▸ What you should do: Only lines containing the word "fabricjs" belong in the answer; copy each one from the records.
(Data supplied Opens)
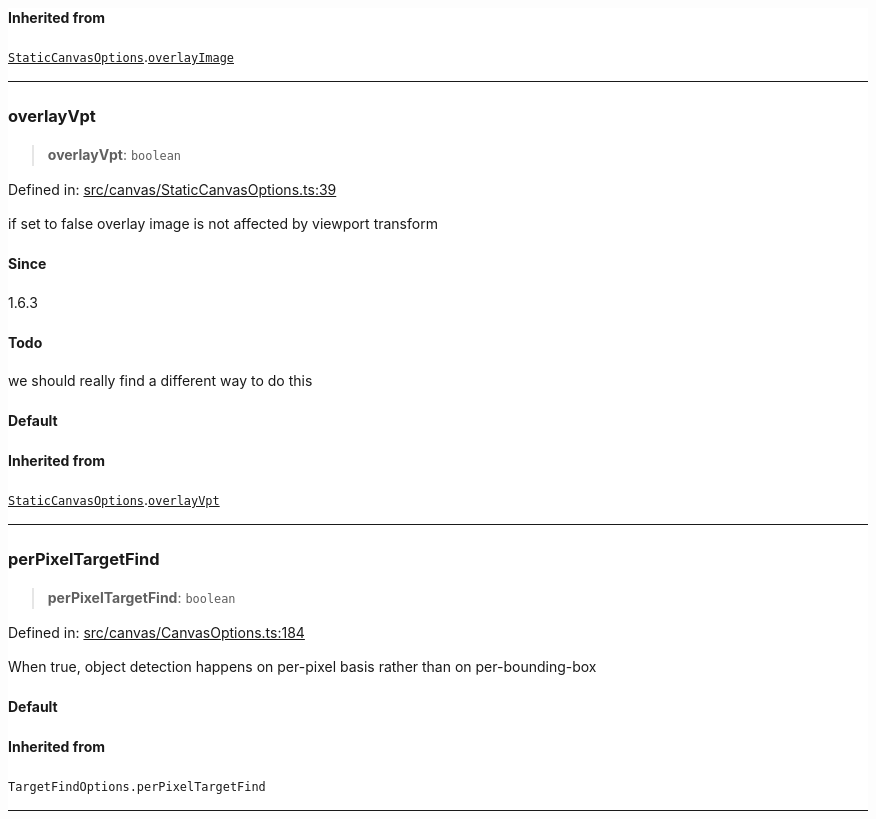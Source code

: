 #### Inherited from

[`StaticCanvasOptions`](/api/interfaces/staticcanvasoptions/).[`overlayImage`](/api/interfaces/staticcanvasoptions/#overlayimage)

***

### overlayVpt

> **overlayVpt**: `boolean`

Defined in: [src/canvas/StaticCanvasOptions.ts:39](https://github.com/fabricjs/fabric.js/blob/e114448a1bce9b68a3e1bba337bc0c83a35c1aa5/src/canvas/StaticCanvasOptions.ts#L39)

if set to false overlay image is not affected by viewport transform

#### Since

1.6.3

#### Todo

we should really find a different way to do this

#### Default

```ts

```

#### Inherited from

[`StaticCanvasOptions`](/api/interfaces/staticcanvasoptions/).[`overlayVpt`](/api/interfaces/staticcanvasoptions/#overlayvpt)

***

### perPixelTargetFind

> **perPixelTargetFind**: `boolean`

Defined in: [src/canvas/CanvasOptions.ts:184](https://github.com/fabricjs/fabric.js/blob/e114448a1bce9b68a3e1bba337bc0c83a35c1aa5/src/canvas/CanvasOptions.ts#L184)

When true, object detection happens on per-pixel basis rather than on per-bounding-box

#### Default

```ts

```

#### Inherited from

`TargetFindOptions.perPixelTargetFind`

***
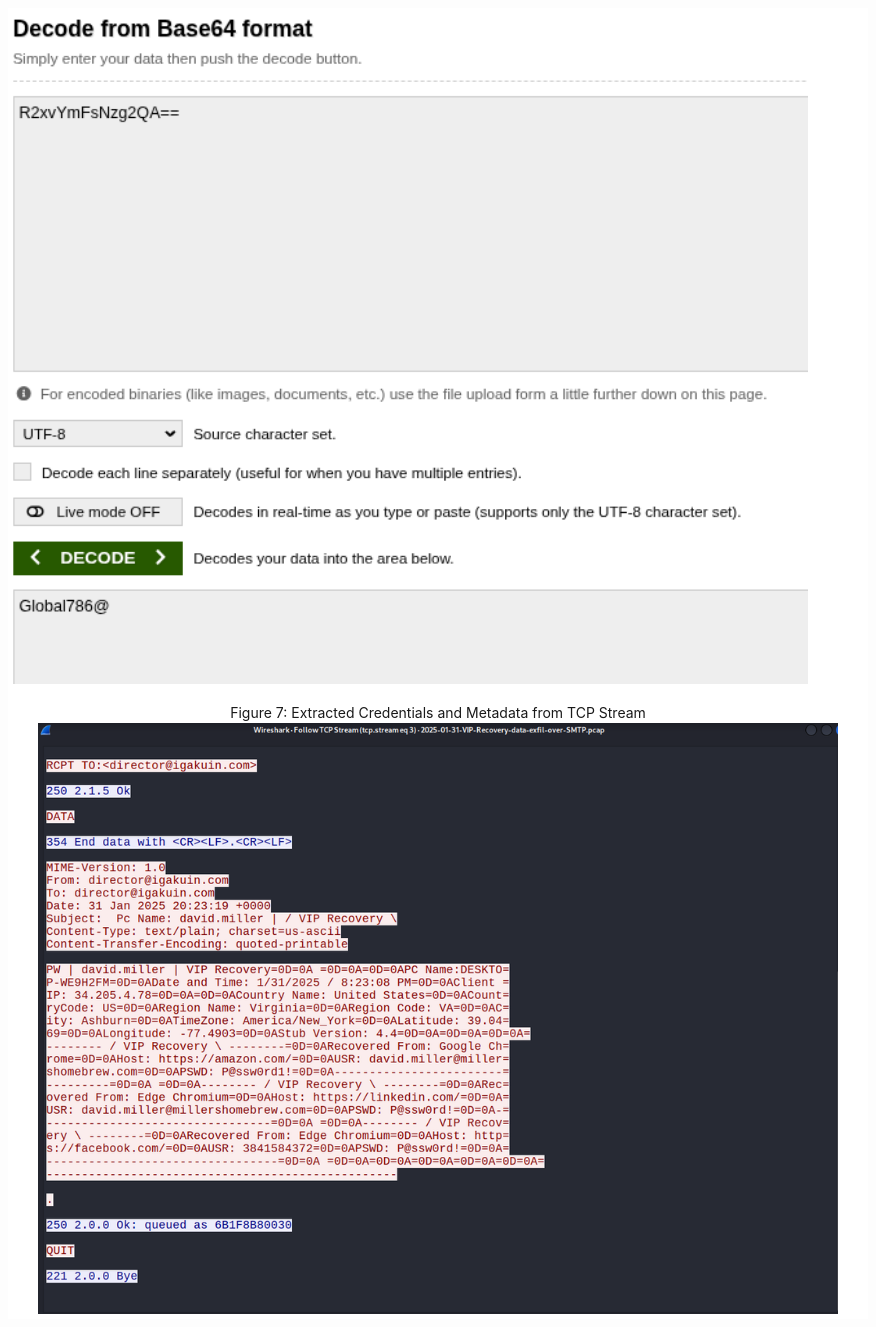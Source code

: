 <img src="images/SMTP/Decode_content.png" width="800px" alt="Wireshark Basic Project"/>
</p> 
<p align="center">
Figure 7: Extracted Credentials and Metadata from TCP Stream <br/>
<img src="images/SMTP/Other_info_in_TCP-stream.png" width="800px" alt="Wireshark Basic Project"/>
(Data supplied Closes)
(Data supplied Opens)
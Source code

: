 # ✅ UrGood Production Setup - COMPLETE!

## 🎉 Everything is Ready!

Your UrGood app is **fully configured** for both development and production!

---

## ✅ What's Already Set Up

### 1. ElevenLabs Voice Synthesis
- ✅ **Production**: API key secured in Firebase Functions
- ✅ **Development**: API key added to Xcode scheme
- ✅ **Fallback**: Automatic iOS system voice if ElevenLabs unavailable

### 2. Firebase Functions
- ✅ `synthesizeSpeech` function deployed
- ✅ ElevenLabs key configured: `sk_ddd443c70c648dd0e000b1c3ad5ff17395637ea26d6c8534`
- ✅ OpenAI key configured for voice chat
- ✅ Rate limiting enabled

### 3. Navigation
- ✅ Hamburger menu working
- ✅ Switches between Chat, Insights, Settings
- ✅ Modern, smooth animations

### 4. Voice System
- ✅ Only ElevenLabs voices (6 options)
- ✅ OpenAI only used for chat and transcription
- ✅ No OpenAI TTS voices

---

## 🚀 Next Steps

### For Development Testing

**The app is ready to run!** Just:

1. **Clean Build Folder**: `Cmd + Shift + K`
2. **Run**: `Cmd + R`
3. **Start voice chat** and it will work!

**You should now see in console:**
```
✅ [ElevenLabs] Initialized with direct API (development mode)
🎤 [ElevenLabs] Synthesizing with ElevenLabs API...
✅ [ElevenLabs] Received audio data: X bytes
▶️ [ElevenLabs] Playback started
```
(Data supplied Closes)
▸ Solution to the problem:
Defined in: [src/canvas/StaticCanvasOptions.ts:39](https://github.com/fabricjs/fabric.js/blob/e114448a1bce9b68a3e1bba337bc0c83a35c1aa5/src/canvas/StaticCanvasOptions.ts#L39)
Defined in: [src/canvas/CanvasOptions.ts:184](https://github.com/fabricjs/fabric.js/blob/e114448a1bce9b68a3e1bba337bc0c83a35c1aa5/src/canvas/CanvasOptions.ts#L184)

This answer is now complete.